Я не был причастен к целому, целое не может называться ни Гамлетом, ни Эдвардом. Вот победные мысли, связанные с этим упоительным чувством радости: Эдвард выходит на сцену. Эдвард хочет быть рожденным.
То был последний день, когда он еще мог скрываться в своем доме. Все кричало в нем: я хочу быть причастным, я — здесь.

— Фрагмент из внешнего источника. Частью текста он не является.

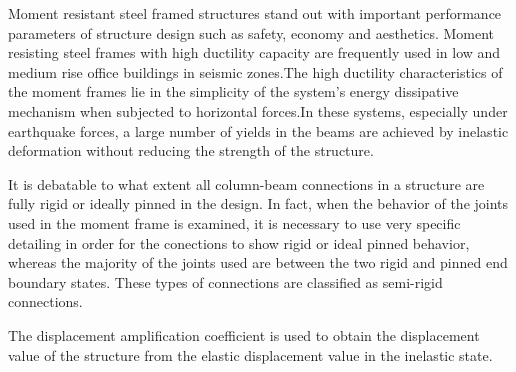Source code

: Moment resistant steel framed structures stand out with important
performance parameters of structure design such as safety, economy
and aesthetics. Moment resisting steel frames with high ductility
capacity are frequently used in low and medium rise office buildings
in seismic zones.The high ductility characteristics of the moment
frames lie in the simplicity of the system's energy dissipative mechanism
when subjected to horizontal forces.In these systems, especially under
earthquake forces, a large number of yields in the beams are achieved
by inelastic deformation without reducing the strength of the structure.

It is debatable to what extent all column-beam connections in a structure
are fully rigid or ideally pinned in the design. In fact, when the
behavior of the joints used in the moment frame is examined, it is
necessary to use very specific detailing in order for the conections
to show rigid or ideal pinned behavior, whereas the majority of the
joints used are between the two rigid and pinned end boundary states.
These types of connections are classified as semi-rigid connections.

The displacement amplification coefficient is used to obtain the displacement
value of the structure from the elastic displacement value in the
inelastic state.
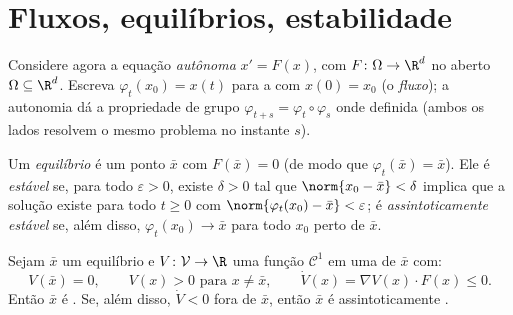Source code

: \section{Fluxos, equilíbrios, estabilidade}

Considere agora a equação \emph{autônoma} $x' = F(x)$, com $F
\colon \Omega \to \R^d$  no aberto $\Omega
\subseteq \R^d$. Escreva $\varphi_t(x_0) = x(t)$ para a  com
$x(0) = x_0$ (o \emph{fluxo}); a autonomia
dá a propriedade de grupo $\varphi_{t+s} =
\varphi_t\circ\varphi_s$ onde definida (ambos os lados resolvem o
mesmo problema no instante $s$).

\begin{definition}\label{def:b3:ode:stability}
Um \emph{equilíbrio} é um ponto $\bar x$ com $F(\bar x) =
0$ (de modo que
$\varphi_t(\bar x) = \bar x$). Ele é \emph{estável} se, para
todo $\varepsilon > 0$, existe $\delta > 0$ tal que $\norm{x_0 - \bar x} < \delta$ implica que a solução existe para
todo $t \geq 0$ com $\norm{\varphi_t(x_0) - \bar
x} < \varepsilon$; é \emph{assintoticamente estável} se, além disso,
$\varphi_t(x_0) \to \bar x$ para todo $x_0$ perto de $\bar x$.
\end{definition}

\begin{theorem}\label{thm:b3:ode:lyapunov}
Sejam $\bar x$ um equilíbrio e $V \colon \mathcal V \to
\R$ uma função $\mathcal C^1$ em uma
 de $\bar x$ com:
\[
V(\bar x) = 0,\qquad V(x) > 0 \text{ para } x \neq \bar x,
\qquad \dot V(x) = \nabla V(x)\cdot F(x) \leq 0 .
\]
Então $\bar x$ é . Se, além disso, $\dot V < 0 $ fora de $\bar
x$,
então $\bar x$ é assintoticamente .
\end{theorem}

Но то, как он учился и как он рос — это уже совсем другая история.
Альфред Дёблин
Эпилог
Пожалуй, пришло время написать эпилог.
Передо мной, вот здесь, лежит стопка книг, слово «здесь», правда, не совсем точно: эта стопка лежит — то, что написано за пять десятилетий, но эти книги не «здесь». Что-то издается вновь, большинство же книг исчезло без следа. Гордился бы я, если бы всё, написанное мной, стояло сейчас перед моими глазами в виде «Полного Собрания Сочинений», так, будто бы меня признали выдающимся писателем? Не думаю. Сейчас не время для «Полного Собрания Сочинений», не время для показной роскоши. Сейчас никому не должно выставляться на показ.
Когда города лежат в руинах, когда каждый помогает другому чем может, когда прошлое легло на нас тяжким бременем, и никто не знает, что будет завтра, и нигде не шевельнется надежда (да и не может пошевелиться), тогда уместны лишь «Избранные произведения»: фрагменты, куски тел, сваленные в одну кучу. Где начало, где конец? Об этом не спрашивается.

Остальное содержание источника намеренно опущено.